I’m extremely suspicious of chrome. More so than a torrent client. Google is a known evil.. emphasis on evil. It’s basically voluntarily downloading spyware.


Browsers are far more battle-tested than just about any other web-facing application on your computer.

Of course, you could make the personal decision to trust a client, and that is fine. But if you aren’t willing to blindly trust a client, the other guy’s point still stands - browsers are probably just the better choice here from a security POV.


> Browsers are far more battle-tested than just about any other web-facing application on your computer.

They also have a monstrous attack surface because they are "web-facing". A specialized client that only implements one protocol without any connection to the "web" is far easier to reason about and debug.

If you only consider the number of man-years an application has been battle-tested, you imply that design complexity and attack surface doesn't matter. If we account for complexity by using a metric like "(man-years of battle-testing)/(magnitude of attack surface)", a well-tested specialized client that hasn't had many recent bug reports is a much safer choice than anything running in a browser.

> blindly trust a client

That's even worse for the browser: you have to trust several orders of magnitude more code implementing a massive set of interdependent features. Yes, there are probably a lot more people working on fixing bugs in the browser, but there are also a lot of people adding/modifying features and thus creating new bugs.
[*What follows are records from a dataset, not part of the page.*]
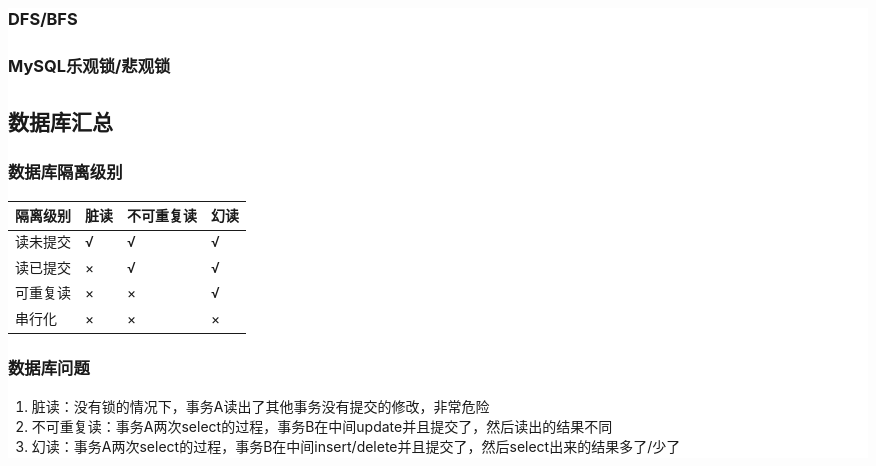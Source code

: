 ### DFS/BFS



### MySQL乐观锁/悲观锁



## 数据库汇总

### 数据库隔离级别

| 隔离级别 | 脏读 | 不可重复读 | 幻读 |
| -------- | ---- | ---------- | ---- |
| 读未提交 | √    | √          | √    |
| 读已提交 | ×    | √          | √    |
| 可重复读 | ×    | ×          | √    |
| 串行化   | ×    | ×          | ×    |

### 数据库问题

1. 脏读：没有锁的情况下，事务A读出了其他事务没有提交的修改，非常危险
2. 不可重复读：事务A两次select的过程，事务B在中间update并且提交了，然后读出的结果不同
3. 幻读：事务A两次select的过程，事务B在中间insert/delete并且提交了，然后select出来的结果多了/少了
But a bittorrent client isn't trying to be a browser and all the complex stuff that requires. All it's doing is downloading bittorrent files and having a usable GUI.

And as the original article demonstrated the first half of that is a weekend project.


With webtorrent clients you might just get a miner in your codebase:

https://github.com/DiegoRBaquero/BTorrent/issues/71#issuecom...


A "miner" wastes a bit of my cpu while I have the website open, frankly, who gives a crap? If I do give a crap I'll notice and close the webpage.

I'm much more concerned about "real" viruses like ransomware that the browser does successfully protect against.


Lots of people give a crap, myself included. Why would I run a resource hungry browser process with a huge attack surface and support for dozens of protocols, plugins, etc for the entire length of the transfer just to download some files?

For a dedicated torrent client to infect your PC with a "real" virus, you'd need to download the torrent and execute the file yourself (PEBCAK). I trust my own judgement much more than some random webpage.


Moving the application layer to the browser won't magically solve trust and security problems in the long run. This is a battle OS vendors should resume fighting.


From a user's perspective it "solves it" because you already have to trust the browsers security.

Or in other words torrenting becomes no worse than everything else you do.


Busy box (I think) has a torrent client in it and most Linux distributions ship with that if I remember correctly.

If you’re worried about how “sketchy” it is most busybox applets can be read through and totally understand in a few hours tops.


The internet tells me busybox doesn't provide a torrent client.

But you're missing the point, even if it did it wouldn't be a torrent client non-technical users can use. It's not me, a programmer, who I'm talking about here.


The torrent client isn’t the sketchy part of torrenting.